LISTED RECORDS section start

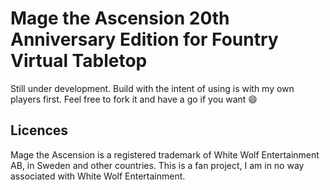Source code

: # Mage the Ascension 20th Anniversary Edition for Fountry Virtual Tabletop

Still under development. Build with the intent of using is with my own players first. Feel free to fork it and have a go if you want 😄

## Licences

Mage the Ascension is a registered trademark of White Wolf Entertainment AB, in Sweden and other countries. This is a fan project, I am in no way associated with White Wolf Entertainment.
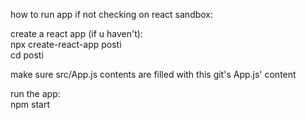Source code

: how to run app
if not checking on react sandbox:

create a react app (if u haven't):<br>
npx create-react-app posti<br>
cd posti

make sure src/App.js contents are filled with this git's App.js' content

run the app:<br>
npm start
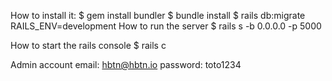 How to install it:
$ gem install bundler
$ bundle install
$ rails db:migrate RAILS_ENV=development
How to run the server
$ rails s -b 0.0.0.0 -p 5000

How to start the rails console
$ rails c

Admin account
email: hbtn@hbtn.io
password: toto1234

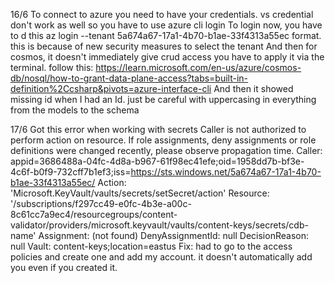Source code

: ﻿16/6
To connect to azure you need to have your credentials. vs credential don't work as well so you have to use azure cli login
To login now, you have to d this  az login --tenant 5a674a67-17a1-4b70-b1ae-33f4313a55ec  format. this is because of new security measures to select the tenant
And then for cosmos, it doesn't immediately give crud access you have to apply it via the terminal. follow this: https://learn.microsoft.com/en-us/azure/cosmos-db/nosql/how-to-grant-data-plane-access?tabs=built-in-definition%2Ccsharp&pivots=azure-interface-cli
And then it showed missing id when I had an Id. just be careful with uppercasing in everything from the models to the schema

17/6
Got this error when working with secrets
Caller is not authorized to perform action on resource. If role assignments, deny assignments or role definitions were changed recently, please observe propagation time. 
Caller: appid=3686488a-04fc-4d8a-b967-61f98ec41efe;oid=1958dd7b-bf3e-4c6f-b0f9-732cff7b1ef3;iss=https://sts.windows.net/5a674a67-17a1-4b70-b1ae-33f4313a55ec/ 
Action: 'Microsoft.KeyVault/vaults/secrets/setSecret/action'
Resource: '/subscriptions/f297cc49-e0fc-4b3e-a00c-8c61cc7a9ec4/resourcegroups/content-validator/providers/microsoft.keyvault/vaults/content-keys/secrets/cdb-name' 
Assignment: (not found) DenyAssignmentId: null DecisionReason: null Vault: content-keys;location=eastus
Fix: had to go to the access policies and create one and add my account. it doesn't automatically add you even if you created it.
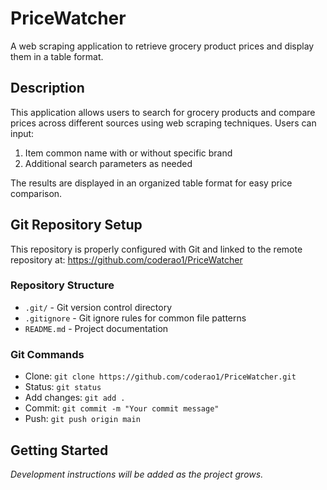 # PriceWatcher

A web scraping application to retrieve grocery product prices and display them in a table format.

## Description

This application allows users to search for grocery products and compare prices across different sources using web scraping techniques. Users can input:
1. Item common name with or without specific brand
2. Additional search parameters as needed

The results are displayed in an organized table format for easy price comparison.

## Git Repository Setup

This repository is properly configured with Git and linked to the remote repository at: https://github.com/coderao1/PriceWatcher

### Repository Structure
- `.git/` - Git version control directory
- `.gitignore` - Git ignore rules for common file patterns
- `README.md` - Project documentation

### Git Commands
- Clone: `git clone https://github.com/coderao1/PriceWatcher.git`
- Status: `git status`
- Add changes: `git add .`
- Commit: `git commit -m "Your commit message"`
- Push: `git push origin main`

## Getting Started

*Development instructions will be added as the project grows.*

LISTED RECORDS section end

# WHAT IS REQUIRED
Above are the records; report each line in them that includes the word "rails".

# RESULT
$ rails db:migrate RAILS_ENV=development
$ rails s -b 0.0.0.0 -p 5000
How to start the rails console
$ rails c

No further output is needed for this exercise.